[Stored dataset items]
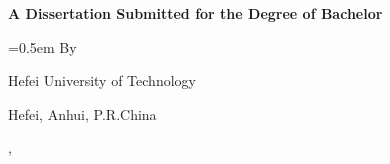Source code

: \begin{titlepage}
    \centering
    \vspace*{-0.2cm}

    {
        \linespread{1.25}
        \sanhao \bfseries{A Dissertation Submitted for the Degree of Bachelor}
        \vspace{3.2cm}
    }

    {
        \linespread{2}
        \xiaoerhao \bfseries{\titleEn}
        \vspace{1cm}
        \par
    }

    {
        \sanhao
        \parskip=0.5em
        \sanhao By

        \studentNameEn
        \vfill

        Hefei University of Technology

        Hefei, Anhui, P.R.China

        \finishedMonthEn, \finishedYear

        \vspace{0.5cm}
    }
\end{titlepage}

| Problem requirements |
Only the records themselves, retyped exactly, belong in the answer; please leave all images behind.

| Written response |
Source code

: \begin{titlepage}
    \centering
    \vspace*{-0.2cm}

    {
        \linespread{1.25}
        \sanhao \bfseries{A Dissertation Submitted for the Degree of Bachelor}
        \vspace{3.2cm}
    }

    {
        \linespread{2}
        \xiaoerhao \bfseries{\titleEn}
        \vspace{1cm}
        \par
    }

    {
        \sanhao
        \parskip=0.5em
        \sanhao By

        \studentNameEn
        \vfill

        Hefei University of Technology

        Hefei, Anhui, P.R.China

        \finishedMonthEn, \finishedYear

        \vspace{0.5cm}
    }
\end{titlepage}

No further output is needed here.